§ Stored data

***

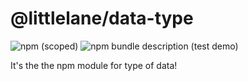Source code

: # @littlelane/data-type

![npm (scoped)](https://img.shields.io/badge/npm-v1.0.0-blue.svg) ![npm bundle description (test demo)](https://img.shields.io/badge/minified%20size-data%20type-red.svg)

It's the the npm module for type of data!
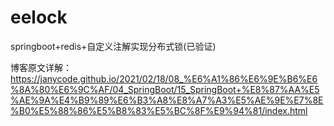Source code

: # eelock
springboot+redis+自定义注解实现分布式锁(已验证)

博客原文详解：https://janycode.github.io/2021/02/18/08_%E6%A1%86%E6%9E%B6%E6%8A%80%E6%9C%AF/04_SpringBoot/15_SpringBoot+%E8%87%AA%E5%AE%9A%E4%B9%89%E6%B3%A8%E8%A7%A3%E5%AE%9E%E7%8E%B0%E5%88%86%E5%B8%83%E5%BC%8F%E9%94%81/index.html
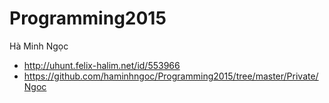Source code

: Programming2015
===============
Hà Minh Ngọc
+ http://uhunt.felix-halim.net/id/553966
+ https://github.com/haminhngoc/Programming2015/tree/master/Private/Ngoc
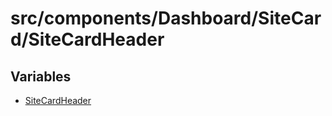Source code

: # src/components/Dashboard/SiteCard/SiteCardHeader

## Variables

- [SiteCardHeader](variables/SiteCardHeader.md)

***

Report each line in the data that holds the word "github".

博客原文详解：https://janycode.github.io/2021/02/18/08_%E6%A1%86%E6%9E%B6%E6%8A%80%E6%9C%AF/04_SpringBoot/15_SpringBoot+%E8%87%AA%E5%AE%9A%E4%B9%89%E6%B3%A8%E8%A7%A3%E5%AE%9E%E7%8E%B0%E5%88%86%E5%B8%83%E5%BC%8F%E9%94%81/index.html
+ https://github.com/haminhngoc/Programming2015/tree/master/Private/Ngoc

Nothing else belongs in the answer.